The Spotify Political ads resumption is in a report from Protocol, and a company spokesperson proceeded to confirm the development. At the same time, Spotify published a statement announcing a more rigorous form of vetting ad data before placing ads on its service. Thus solving that verification problem reported in 2019.

After 30 months, the approach of the midterm elections and they estimated the ad spend at 7.8 billion. The entertainment service reconsidered its measures, according to several emails sent to potential customers. Although the report mentions that they will give these spaces to political parties, candidates, and PACs, refraining from doing the same with issue-related groups.

Spotify Political Ads

An attached presentation indicates to potential clients the ability to segment the indicated niche through AI-Driven “Contextual targeting” that allows placing podcast ads with topics relevant to their target audiences.

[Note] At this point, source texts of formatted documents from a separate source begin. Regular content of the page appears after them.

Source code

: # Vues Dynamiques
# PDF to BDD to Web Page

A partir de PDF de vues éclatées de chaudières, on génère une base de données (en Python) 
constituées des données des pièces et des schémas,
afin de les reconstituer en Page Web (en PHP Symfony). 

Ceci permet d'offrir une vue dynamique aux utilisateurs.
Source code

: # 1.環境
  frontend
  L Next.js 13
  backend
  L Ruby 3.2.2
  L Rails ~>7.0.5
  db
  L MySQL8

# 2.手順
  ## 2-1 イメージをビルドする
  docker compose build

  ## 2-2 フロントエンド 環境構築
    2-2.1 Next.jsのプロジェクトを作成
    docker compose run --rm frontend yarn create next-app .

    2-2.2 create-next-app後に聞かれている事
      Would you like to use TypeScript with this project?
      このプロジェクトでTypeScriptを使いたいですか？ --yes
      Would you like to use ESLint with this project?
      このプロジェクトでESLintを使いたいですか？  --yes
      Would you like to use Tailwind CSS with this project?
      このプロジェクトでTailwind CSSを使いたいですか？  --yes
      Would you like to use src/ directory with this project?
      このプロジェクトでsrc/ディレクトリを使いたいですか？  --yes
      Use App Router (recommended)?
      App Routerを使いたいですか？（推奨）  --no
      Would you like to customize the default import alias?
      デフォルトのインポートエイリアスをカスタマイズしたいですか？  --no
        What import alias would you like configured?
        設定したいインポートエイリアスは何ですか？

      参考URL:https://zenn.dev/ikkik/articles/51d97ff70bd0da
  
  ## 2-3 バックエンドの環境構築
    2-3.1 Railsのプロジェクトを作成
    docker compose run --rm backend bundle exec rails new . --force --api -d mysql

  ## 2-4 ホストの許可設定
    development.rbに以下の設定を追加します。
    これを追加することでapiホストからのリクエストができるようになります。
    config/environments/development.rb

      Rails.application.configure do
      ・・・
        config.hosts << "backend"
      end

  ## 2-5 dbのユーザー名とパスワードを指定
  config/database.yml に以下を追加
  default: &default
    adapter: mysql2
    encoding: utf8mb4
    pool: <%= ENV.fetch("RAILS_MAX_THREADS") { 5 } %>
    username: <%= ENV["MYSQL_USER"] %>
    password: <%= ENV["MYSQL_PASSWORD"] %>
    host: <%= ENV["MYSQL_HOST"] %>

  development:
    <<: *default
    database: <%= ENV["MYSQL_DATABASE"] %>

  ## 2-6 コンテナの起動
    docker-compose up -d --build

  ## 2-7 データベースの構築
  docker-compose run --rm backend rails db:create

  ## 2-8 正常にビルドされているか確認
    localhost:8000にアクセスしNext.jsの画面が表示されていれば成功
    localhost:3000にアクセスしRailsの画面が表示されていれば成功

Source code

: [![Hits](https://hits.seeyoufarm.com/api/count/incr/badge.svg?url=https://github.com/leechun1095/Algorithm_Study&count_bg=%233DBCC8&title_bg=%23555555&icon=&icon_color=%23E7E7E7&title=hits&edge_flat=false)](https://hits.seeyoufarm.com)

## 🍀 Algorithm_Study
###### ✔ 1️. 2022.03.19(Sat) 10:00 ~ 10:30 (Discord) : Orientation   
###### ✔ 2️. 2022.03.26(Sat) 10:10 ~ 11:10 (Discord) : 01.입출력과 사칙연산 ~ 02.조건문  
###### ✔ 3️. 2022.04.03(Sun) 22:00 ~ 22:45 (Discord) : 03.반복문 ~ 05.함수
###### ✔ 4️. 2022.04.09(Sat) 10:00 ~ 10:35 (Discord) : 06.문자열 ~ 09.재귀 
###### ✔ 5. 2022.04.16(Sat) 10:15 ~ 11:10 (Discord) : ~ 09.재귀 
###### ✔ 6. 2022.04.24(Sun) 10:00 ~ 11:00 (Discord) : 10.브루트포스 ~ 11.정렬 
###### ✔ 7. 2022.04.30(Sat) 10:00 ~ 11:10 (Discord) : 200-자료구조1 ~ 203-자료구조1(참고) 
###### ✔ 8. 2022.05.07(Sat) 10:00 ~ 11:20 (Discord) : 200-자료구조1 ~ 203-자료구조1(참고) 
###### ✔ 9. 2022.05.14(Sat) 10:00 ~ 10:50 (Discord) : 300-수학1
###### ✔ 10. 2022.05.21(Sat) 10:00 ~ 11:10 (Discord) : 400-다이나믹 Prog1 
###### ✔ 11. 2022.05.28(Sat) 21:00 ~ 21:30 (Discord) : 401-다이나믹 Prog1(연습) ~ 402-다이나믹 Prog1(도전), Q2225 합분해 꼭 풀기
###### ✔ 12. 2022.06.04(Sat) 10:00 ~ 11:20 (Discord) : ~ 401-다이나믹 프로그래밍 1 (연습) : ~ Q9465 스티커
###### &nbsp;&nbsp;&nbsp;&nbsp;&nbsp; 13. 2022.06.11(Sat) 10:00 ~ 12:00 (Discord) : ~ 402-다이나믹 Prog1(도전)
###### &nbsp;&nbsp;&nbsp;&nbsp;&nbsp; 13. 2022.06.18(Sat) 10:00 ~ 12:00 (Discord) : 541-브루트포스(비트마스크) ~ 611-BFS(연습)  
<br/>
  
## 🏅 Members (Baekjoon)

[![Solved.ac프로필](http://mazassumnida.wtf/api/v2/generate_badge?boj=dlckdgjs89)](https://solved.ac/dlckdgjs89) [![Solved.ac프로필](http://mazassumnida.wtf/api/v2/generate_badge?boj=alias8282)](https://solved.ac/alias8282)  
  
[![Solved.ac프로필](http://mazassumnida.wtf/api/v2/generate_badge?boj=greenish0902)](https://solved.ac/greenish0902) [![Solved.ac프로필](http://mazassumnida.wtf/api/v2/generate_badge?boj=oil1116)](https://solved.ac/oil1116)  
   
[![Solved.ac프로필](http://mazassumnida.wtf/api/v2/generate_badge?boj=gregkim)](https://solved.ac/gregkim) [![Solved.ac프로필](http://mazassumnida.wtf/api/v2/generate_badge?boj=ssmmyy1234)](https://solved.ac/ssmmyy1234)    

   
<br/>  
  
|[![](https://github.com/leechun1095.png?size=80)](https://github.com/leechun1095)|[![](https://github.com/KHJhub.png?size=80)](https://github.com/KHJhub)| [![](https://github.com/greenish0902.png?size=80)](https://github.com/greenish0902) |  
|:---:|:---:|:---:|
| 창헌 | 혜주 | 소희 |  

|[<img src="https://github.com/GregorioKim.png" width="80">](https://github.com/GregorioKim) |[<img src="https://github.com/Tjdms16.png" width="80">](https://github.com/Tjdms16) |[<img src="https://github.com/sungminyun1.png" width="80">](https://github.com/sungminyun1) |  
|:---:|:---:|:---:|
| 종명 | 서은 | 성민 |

“Following our pause of political ads in early 2020, we have spent the past two years strengthening and enhancing our processes, systems and tools to responsibly validate and review this content. We are now beginning to sell select political advertisements in opted-in third-party podcasts via the Spotify Audience Network in the U.S.”

Erin Styles, Spotify Head of Publishing

Opinions regarding the resumption of political ads are very divided, there are those who both criticize the measure and those who fervently approve of it. This also contributes to the enormous controversy intensified with the Joe Rogan show. Political advertising is presumably too lucrative a business to take a truly definitive stance against it, so listeners will just have to suffer through another election season.